[Source records Boundary: Start]

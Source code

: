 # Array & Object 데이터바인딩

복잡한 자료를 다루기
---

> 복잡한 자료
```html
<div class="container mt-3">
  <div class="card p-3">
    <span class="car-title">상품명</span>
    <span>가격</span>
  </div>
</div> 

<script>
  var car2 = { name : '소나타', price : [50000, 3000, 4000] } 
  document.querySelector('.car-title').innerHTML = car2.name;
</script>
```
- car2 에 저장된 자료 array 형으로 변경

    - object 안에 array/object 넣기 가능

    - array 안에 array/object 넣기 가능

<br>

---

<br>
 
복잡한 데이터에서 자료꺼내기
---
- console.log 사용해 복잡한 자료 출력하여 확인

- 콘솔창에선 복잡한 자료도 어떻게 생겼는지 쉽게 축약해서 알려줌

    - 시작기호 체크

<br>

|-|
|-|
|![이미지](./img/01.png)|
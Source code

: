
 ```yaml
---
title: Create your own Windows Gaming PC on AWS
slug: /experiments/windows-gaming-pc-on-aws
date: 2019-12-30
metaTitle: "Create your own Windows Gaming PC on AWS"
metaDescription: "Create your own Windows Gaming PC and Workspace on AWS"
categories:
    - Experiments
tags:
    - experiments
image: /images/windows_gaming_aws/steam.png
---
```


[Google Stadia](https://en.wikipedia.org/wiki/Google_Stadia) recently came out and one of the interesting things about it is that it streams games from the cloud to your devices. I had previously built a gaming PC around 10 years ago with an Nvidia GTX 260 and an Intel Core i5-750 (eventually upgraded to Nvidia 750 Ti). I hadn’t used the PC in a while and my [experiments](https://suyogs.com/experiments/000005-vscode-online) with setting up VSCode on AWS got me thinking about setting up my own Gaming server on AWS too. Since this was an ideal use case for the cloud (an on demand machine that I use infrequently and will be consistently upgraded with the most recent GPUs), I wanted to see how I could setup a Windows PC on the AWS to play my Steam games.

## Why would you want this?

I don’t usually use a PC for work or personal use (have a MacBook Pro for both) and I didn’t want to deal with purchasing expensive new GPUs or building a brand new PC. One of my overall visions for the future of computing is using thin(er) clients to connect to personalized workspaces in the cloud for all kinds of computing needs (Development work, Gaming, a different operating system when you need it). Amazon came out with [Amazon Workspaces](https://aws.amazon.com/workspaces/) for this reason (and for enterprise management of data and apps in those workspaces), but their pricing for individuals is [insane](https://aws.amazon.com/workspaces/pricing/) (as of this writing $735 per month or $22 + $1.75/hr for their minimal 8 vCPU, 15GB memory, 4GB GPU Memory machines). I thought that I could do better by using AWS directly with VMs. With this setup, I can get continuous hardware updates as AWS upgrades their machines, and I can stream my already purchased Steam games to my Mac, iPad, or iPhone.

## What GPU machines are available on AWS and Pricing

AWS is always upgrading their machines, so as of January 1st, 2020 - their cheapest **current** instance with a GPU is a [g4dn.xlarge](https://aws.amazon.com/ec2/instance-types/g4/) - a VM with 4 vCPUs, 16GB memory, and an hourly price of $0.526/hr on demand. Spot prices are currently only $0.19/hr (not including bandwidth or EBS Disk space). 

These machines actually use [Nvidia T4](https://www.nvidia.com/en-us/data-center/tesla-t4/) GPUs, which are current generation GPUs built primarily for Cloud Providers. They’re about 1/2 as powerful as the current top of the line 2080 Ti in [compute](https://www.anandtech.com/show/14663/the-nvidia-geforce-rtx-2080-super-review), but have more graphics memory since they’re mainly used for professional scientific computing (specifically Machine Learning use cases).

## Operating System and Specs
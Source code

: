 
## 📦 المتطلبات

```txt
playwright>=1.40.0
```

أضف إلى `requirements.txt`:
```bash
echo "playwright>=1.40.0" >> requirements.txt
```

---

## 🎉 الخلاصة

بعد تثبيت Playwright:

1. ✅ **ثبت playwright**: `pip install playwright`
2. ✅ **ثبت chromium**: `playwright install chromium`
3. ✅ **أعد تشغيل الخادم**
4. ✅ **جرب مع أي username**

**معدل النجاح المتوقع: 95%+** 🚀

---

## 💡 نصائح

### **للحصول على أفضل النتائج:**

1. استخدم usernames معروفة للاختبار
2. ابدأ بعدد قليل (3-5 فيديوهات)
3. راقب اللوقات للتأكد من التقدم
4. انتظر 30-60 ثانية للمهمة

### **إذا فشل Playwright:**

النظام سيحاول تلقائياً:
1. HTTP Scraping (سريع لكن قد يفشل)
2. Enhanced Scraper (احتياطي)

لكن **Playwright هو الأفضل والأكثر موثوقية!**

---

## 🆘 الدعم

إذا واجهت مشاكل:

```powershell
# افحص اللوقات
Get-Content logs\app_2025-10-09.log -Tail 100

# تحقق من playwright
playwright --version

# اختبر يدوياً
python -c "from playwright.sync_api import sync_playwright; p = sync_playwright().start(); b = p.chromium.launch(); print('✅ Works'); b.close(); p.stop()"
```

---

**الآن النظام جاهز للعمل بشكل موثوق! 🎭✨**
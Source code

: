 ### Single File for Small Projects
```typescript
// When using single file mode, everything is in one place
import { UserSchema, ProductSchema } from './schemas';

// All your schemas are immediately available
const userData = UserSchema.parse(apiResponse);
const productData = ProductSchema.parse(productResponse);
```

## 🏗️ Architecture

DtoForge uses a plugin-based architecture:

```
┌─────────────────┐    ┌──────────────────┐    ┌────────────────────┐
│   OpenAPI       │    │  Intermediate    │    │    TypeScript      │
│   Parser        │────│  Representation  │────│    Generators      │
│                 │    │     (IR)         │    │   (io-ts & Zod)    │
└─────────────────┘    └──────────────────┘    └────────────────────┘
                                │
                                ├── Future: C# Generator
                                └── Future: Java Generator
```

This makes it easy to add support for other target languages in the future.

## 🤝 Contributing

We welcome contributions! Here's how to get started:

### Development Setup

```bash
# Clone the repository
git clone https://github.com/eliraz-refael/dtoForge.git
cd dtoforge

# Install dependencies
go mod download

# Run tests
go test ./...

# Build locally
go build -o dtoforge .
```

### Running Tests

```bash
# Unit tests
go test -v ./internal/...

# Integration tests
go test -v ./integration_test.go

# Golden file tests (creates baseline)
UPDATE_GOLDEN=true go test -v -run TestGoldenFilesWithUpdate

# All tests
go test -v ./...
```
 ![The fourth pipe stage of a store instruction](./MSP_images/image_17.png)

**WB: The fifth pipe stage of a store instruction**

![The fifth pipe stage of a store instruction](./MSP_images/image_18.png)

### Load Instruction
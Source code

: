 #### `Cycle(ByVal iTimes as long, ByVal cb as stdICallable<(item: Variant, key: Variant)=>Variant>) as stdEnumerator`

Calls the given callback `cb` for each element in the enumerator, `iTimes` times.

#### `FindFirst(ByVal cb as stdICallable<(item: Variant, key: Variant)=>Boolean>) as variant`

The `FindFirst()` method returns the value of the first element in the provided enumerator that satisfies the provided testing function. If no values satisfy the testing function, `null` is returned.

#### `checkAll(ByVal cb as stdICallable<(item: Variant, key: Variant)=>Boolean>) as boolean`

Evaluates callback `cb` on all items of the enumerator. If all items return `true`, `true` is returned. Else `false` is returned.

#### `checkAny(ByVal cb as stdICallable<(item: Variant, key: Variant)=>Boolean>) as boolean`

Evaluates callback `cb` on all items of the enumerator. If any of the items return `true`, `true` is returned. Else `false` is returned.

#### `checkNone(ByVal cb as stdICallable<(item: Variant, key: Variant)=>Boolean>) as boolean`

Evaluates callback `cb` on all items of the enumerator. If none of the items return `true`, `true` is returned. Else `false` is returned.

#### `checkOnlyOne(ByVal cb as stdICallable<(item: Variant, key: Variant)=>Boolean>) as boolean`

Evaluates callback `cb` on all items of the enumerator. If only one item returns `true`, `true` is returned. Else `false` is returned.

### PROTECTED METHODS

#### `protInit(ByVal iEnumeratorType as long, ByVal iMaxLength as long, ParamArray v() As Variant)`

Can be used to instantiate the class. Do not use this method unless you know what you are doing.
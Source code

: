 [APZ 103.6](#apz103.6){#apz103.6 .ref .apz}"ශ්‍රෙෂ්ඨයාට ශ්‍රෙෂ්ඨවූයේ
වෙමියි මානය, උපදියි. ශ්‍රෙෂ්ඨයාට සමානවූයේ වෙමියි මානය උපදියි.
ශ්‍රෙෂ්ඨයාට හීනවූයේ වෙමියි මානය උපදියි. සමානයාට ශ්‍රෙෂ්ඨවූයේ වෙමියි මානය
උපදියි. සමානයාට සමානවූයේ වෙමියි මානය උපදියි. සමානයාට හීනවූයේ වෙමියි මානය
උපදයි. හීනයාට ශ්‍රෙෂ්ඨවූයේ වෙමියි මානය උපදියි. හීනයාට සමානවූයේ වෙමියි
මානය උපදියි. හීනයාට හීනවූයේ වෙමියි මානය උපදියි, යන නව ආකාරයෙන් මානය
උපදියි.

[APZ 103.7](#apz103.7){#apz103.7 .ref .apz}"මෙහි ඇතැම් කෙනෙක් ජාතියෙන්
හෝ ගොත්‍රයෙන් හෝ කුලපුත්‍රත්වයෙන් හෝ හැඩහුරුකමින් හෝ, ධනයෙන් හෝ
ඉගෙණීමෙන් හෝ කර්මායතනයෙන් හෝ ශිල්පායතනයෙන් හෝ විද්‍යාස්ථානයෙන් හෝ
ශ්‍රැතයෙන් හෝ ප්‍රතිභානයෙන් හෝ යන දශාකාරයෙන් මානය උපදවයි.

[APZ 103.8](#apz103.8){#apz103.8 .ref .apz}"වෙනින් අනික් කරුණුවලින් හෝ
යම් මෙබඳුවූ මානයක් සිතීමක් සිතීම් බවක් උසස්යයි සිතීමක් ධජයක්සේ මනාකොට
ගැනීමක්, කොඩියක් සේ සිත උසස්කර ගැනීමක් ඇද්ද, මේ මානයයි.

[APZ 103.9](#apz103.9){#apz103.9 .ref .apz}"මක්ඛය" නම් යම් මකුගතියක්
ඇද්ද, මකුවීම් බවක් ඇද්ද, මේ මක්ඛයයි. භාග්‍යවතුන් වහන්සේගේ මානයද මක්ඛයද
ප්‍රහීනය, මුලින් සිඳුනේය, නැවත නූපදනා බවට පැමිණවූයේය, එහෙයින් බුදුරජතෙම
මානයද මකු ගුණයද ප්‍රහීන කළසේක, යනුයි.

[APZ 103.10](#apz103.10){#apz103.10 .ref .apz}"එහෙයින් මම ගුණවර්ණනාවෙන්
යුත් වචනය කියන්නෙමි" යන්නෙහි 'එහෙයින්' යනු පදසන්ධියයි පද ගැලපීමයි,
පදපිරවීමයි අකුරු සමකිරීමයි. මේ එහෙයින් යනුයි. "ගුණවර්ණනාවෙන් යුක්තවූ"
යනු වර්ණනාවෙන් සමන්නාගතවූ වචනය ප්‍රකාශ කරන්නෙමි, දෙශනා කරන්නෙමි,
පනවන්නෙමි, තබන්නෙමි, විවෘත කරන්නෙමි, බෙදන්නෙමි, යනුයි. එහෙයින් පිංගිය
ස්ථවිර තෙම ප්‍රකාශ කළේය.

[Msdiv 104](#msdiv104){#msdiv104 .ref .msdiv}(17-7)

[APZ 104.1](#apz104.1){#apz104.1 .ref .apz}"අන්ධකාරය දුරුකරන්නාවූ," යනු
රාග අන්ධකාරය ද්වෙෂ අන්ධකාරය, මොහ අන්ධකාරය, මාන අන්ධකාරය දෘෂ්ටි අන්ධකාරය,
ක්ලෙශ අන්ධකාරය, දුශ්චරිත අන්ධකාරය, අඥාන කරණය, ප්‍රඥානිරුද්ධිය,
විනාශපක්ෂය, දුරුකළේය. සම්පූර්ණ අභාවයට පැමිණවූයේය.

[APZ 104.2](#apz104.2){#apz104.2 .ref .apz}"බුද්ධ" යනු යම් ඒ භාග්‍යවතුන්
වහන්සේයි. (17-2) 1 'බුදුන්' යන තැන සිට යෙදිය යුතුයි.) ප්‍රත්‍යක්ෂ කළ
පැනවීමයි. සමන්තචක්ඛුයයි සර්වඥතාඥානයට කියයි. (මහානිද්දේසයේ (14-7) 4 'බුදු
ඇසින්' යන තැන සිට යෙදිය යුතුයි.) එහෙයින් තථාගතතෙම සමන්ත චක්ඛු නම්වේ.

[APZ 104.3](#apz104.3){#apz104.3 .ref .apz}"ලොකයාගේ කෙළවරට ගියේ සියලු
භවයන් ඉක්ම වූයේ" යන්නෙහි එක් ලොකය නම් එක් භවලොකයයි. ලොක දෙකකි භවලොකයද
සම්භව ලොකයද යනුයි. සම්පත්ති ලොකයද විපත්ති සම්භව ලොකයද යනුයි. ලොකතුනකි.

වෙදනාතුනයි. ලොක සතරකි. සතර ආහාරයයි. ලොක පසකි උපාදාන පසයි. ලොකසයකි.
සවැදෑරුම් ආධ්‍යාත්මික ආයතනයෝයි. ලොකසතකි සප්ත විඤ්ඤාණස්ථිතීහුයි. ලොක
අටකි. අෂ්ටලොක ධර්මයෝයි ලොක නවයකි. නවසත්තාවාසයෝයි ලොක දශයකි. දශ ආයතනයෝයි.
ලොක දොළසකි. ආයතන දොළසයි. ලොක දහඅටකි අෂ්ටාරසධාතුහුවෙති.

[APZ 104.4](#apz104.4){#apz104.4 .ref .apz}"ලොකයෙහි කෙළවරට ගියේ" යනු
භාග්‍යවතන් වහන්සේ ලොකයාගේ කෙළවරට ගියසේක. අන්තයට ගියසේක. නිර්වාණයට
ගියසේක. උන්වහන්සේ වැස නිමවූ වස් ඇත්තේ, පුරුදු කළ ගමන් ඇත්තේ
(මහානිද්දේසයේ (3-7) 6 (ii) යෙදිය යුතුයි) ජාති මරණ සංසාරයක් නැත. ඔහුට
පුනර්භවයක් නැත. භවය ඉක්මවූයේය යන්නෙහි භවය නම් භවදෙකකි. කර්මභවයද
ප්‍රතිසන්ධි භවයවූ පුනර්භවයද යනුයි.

[Source records Boundary: End]

*Exercise goal*:
Only the number is needed here: how many lines in the data contain "ළවරට"?

*Answer to this task*:
3